- **Task item**
Write out the records once more, exactly as given.

[[ Source data, beginning ]]

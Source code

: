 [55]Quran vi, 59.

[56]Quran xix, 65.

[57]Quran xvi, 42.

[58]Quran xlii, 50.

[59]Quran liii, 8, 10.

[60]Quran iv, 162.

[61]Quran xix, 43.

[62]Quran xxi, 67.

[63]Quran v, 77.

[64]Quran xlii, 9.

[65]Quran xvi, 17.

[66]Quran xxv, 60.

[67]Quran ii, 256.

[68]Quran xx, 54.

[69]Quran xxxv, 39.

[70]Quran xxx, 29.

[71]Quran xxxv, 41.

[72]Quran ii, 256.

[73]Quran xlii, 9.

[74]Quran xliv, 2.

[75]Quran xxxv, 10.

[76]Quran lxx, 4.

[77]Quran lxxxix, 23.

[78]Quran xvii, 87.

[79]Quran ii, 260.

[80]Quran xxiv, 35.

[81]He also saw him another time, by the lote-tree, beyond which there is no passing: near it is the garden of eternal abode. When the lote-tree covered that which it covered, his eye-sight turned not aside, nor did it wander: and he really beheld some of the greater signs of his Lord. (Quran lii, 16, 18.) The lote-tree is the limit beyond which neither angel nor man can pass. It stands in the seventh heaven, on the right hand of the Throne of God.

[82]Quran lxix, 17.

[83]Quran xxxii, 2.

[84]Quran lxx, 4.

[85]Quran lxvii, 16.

[[ Source data, end ]]

- **Solution to this exercise**
Source code

: [55]Quran vi, 59.

[56]Quran xix, 65.

[57]Quran xvi, 42.

[58]Quran xlii, 50.

[59]Quran liii, 8, 10.

[60]Quran iv, 162.

[61]Quran xix, 43.

[62]Quran xxi, 67.

[63]Quran v, 77.

[64]Quran xlii, 9.

[65]Quran xvi, 17.

[66]Quran xxv, 60.

[67]Quran ii, 256.

[68]Quran xx, 54.

[69]Quran xxxv, 39.

[70]Quran xxx, 29.

[71]Quran xxxv, 41.

[72]Quran ii, 256.

[73]Quran xlii, 9.

[74]Quran xliv, 2.

[75]Quran xxxv, 10.

[76]Quran lxx, 4.

[77]Quran lxxxix, 23.

[78]Quran xvii, 87.

[79]Quran ii, 260.

[80]Quran xxiv, 35.

[81]He also saw him another time, by the lote-tree, beyond which there is no passing: near it is the garden of eternal abode. When the lote-tree covered that which it covered, his eye-sight turned not aside, nor did it wander: and he really beheld some of the greater signs of his Lord. (Quran lii, 16, 18.) The lote-tree is the limit beyond which neither angel nor man can pass. It stands in the seventh heaven, on the right hand of the Throne of God.

[82]Quran lxix, 17.

[83]Quran xxxii, 2.

[84]Quran lxx, 4.

[85]Quran lxvii, 16.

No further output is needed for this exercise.